What lines of the data include the string "False"? Copy them all.

Stored data entries
------------------------

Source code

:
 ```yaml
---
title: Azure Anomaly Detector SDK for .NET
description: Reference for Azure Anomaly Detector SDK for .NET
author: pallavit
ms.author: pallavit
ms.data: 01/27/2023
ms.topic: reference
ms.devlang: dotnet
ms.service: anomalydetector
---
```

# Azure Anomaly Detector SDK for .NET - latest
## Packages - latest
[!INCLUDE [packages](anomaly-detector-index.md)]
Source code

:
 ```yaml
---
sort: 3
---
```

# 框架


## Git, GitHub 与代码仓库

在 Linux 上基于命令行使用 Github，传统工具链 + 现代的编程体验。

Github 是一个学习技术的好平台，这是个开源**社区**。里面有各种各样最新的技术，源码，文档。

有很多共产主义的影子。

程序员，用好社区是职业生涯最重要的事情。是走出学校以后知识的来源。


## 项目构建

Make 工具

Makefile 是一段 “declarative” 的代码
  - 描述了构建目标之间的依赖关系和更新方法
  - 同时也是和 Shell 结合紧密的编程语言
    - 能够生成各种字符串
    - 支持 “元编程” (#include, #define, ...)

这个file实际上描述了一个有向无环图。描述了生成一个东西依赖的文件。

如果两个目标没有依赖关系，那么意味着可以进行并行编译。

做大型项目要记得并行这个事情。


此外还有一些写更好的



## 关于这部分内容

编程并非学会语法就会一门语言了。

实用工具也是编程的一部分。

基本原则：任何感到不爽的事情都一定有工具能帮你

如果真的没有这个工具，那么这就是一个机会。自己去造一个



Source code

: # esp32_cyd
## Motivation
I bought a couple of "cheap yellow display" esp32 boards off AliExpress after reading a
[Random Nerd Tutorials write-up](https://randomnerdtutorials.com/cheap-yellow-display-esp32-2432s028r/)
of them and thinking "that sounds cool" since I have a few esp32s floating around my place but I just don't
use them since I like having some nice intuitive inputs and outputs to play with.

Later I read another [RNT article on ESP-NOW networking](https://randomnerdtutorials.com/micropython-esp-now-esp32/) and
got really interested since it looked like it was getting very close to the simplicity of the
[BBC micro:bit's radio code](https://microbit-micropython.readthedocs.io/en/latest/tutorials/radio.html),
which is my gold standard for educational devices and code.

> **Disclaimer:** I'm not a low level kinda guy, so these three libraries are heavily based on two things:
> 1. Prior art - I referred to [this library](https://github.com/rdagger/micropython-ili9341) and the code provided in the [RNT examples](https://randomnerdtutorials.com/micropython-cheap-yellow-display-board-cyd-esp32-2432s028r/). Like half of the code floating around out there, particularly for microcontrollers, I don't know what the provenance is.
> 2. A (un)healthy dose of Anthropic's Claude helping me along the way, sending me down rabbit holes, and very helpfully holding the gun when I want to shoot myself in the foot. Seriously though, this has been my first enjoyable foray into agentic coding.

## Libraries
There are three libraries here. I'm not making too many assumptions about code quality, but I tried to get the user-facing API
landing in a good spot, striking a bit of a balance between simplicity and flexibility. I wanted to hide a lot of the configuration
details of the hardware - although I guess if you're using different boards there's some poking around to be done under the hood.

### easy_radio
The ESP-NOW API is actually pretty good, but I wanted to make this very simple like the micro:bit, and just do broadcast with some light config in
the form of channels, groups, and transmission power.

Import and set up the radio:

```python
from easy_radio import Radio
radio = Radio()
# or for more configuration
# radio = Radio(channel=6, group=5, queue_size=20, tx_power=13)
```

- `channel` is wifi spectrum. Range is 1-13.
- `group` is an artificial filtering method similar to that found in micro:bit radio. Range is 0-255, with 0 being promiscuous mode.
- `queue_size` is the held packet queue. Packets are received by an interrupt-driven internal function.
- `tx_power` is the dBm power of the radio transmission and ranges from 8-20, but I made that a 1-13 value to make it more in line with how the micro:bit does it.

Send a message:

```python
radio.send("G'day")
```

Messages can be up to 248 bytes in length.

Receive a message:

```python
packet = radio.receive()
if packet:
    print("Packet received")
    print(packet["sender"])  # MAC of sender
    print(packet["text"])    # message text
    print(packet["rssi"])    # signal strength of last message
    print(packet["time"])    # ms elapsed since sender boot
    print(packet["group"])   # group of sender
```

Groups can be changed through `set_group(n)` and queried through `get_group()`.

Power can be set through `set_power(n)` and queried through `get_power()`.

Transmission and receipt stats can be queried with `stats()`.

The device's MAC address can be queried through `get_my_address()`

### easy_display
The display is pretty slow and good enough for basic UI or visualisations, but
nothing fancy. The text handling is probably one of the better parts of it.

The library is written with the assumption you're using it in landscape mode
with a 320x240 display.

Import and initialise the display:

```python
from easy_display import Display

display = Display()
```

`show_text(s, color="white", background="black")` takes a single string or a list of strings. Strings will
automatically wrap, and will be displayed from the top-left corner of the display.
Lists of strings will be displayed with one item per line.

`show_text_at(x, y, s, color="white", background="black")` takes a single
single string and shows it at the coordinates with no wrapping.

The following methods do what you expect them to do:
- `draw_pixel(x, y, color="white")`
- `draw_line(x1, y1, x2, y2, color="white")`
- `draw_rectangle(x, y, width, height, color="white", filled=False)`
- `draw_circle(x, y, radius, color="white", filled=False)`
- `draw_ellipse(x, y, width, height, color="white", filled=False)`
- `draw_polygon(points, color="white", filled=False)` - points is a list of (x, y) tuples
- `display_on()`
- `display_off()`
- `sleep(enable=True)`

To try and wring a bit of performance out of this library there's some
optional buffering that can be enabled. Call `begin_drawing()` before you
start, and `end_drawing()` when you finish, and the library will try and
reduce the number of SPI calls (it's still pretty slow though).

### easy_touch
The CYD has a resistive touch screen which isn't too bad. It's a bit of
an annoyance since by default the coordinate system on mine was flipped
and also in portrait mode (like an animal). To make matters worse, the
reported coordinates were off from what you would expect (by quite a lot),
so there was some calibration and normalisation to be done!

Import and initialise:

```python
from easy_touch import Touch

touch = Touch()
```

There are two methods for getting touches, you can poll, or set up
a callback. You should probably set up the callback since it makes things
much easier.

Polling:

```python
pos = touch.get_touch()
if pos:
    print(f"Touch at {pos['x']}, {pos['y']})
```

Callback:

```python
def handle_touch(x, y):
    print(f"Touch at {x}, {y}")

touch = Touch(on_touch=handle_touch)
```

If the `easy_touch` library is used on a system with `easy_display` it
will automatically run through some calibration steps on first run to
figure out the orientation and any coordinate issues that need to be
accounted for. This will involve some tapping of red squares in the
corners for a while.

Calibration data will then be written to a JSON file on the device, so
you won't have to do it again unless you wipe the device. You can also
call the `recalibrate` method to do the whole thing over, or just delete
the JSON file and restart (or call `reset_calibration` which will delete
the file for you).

------------------------

#### Exercise result:
- `draw_rectangle(x, y, width, height, color="white", filled=False)`
- `draw_circle(x, y, radius, color="white", filled=False)`
- `draw_ellipse(x, y, width, height, color="white", filled=False)`
- `draw_polygon(points, color="white", filled=False)` - points is a list of (x, y) tuples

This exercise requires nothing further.